Typically, we would simply run RStudio.Version() to print the version details. However, when we knit this document to HTML, the RStudio.Version() function is not available and will cause an error. So to make sure our version details are saved to our static record of the work, we will save to a file, then print the file contents back into the notebook.

# Get RStudio version information
rstudio_info <- RStudio.Version()

# Convert the version information to a string
rstudio_version_str <- paste(
  "RStudio Version Information:\n",
  "Version: ", rstudio_info$version, "\n",
  "Release Name: ", rstudio_info$release_name, "\n",
  "Long Version: ", rstudio_info$long_version, "\n",
  "Mode: ", rstudio_info$mode, "\n",
  "Citation: ", rstudio_info$citation,
  sep = ""
)

# Write the output to a text file
writeLines(rstudio_version_str, "rstudio_version.txt")
# Read the saved version information from the file
rstudio_version_text <- readLines("rstudio_version.txt")

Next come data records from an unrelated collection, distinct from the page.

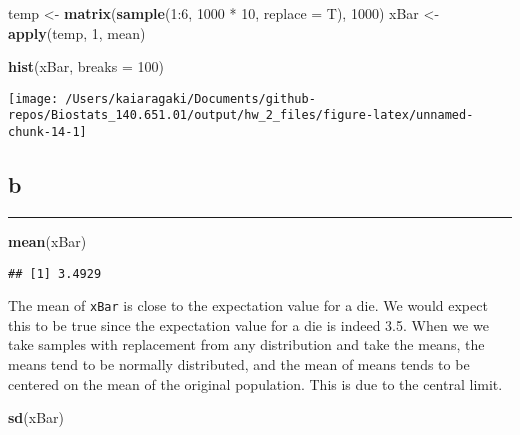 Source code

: \documentclass[]{tufte-handout}
\newenvironment{Shaded}{}{}
\newcommand{\DataTypeTok}[1]{\textcolor[rgb]{0.56,0.13,0.00}{#1}}
\newcommand{\DecValTok}[1]{\textcolor[rgb]{0.25,0.63,0.44}{#1}}
\newcommand{\KeywordTok}[1]{\textcolor[rgb]{0.00,0.44,0.13}{\textbf{#1}}}
\newcommand{\NormalTok}[1]{#1}
\newcommand{\OperatorTok}[1]{\textcolor[rgb]{0.40,0.40,0.40}{#1}}
\newcommand{\StringTok}[1]{\textcolor[rgb]{0.25,0.44,0.63}{#1}}
\begin{document}
\begin{Shaded}
\begin{Highlighting}[]
\NormalTok{temp <-}\StringTok{ }\KeywordTok{matrix}\NormalTok{(}\KeywordTok{sample}\NormalTok{(}\DecValTok{1}\OperatorTok{:}\DecValTok{6}\NormalTok{, }\DecValTok{1000} \OperatorTok{*}\StringTok{ }\DecValTok{10}\NormalTok{, }\DataTypeTok{replace =}\NormalTok{ T), }\DecValTok{1000}\NormalTok{)}
\NormalTok{xBar <-}\StringTok{ }\KeywordTok{apply}\NormalTok{(temp, }\DecValTok{1}\NormalTok{, mean)}
\end{Highlighting}
\end{Shaded}

\begin{Shaded}
\begin{Highlighting}[]
\KeywordTok{hist}\NormalTok{(xBar, }\DataTypeTok{breaks =} \DecValTok{100}\NormalTok{)}
\end{Highlighting}
\end{Shaded}

\texttt{[image: /Users/kaiaragaki/Documents/github-repos/Biostats\_140.651.01/output/hw\_2\_files/figure-latex/unnamed-chunk-14-1]}

\hypertarget{b-11}{%
\subsection{b}\label{b-11}}

\begin{center}\rule{0.5\linewidth}{0.5pt}\end{center}

\begin{Shaded}
\begin{Highlighting}[]
\KeywordTok{mean}\NormalTok{(xBar)}
\end{Highlighting}
\end{Shaded}

\begin{verbatim}
## [1] 3.4929
\end{verbatim}

The mean of \texttt{xBar} is close to the expectation value for a die.
We would expect this to be true since the expectation value for a die is
indeed 3.5. When we we take samples with replacement from any
distribution and take the means, the means tend to be normally
distributed, and the mean of means tends to be centered on the mean of
the original population. This is due to the central limit.

\begin{Shaded}
\begin{Highlighting}[]
\KeywordTok{sd}\NormalTok{(xBar)}
\end{Highlighting}
\end{Shaded}
\end{document}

# Print the version information to the document
rstudio_version_text
## [1] "RStudio Version Information:"                                                                                                                                                                                                                                                                           
## [2] "Version: 2023.6.1.524"                                                                                                                                                                                                                                                                                  
## [3] "Release Name: Mountain Hydrangea"                                                                                                                                                                                                                                                                       
## [4] "Long Version: 2023.06.1+524"                                                                                                                                                                                                                                                                            
## [5] "Mode: server"                                                                                                                                                                                                                                                                                           
## [6] "Citation: list(title = \"RStudio: Integrated Development Environment for R\", author = list(list(given = \"Posit team\", family = NULL, role = NULL, email = NULL, comment = NULL)), organization = \"Posit Software, PBC\", address = \"Boston, MA\", year = \"2023\", url = \"http://www.posit.co/\")"

7. Knit workbook to HTML

The last task is to knit the notebook. Our notebook is editable, and can be changed. Deleting code deletes the output, so we could lose valuable details. If we knit the notebook to HTML, we have a permanent static copy of the work.

On the editor pane toolbar, under Preview, select Knit to HTML.

If you have already run Preview, you will see Knit instead of Preview.

The HTML file will be saved in the same directory as the notebook, and with the same filename, but the .Rmd prefix will be replaced by .html. The knit HTML will typically open automatically once complete. If you receive a popup blocker error, click cancel, and in the Files pane of RStudio, single click the gprofiler.html file and select View in Web Browser.

Note that the notebook will only successfully knit if there are no errors in the code. You can ‘preview’ HTML with code errors.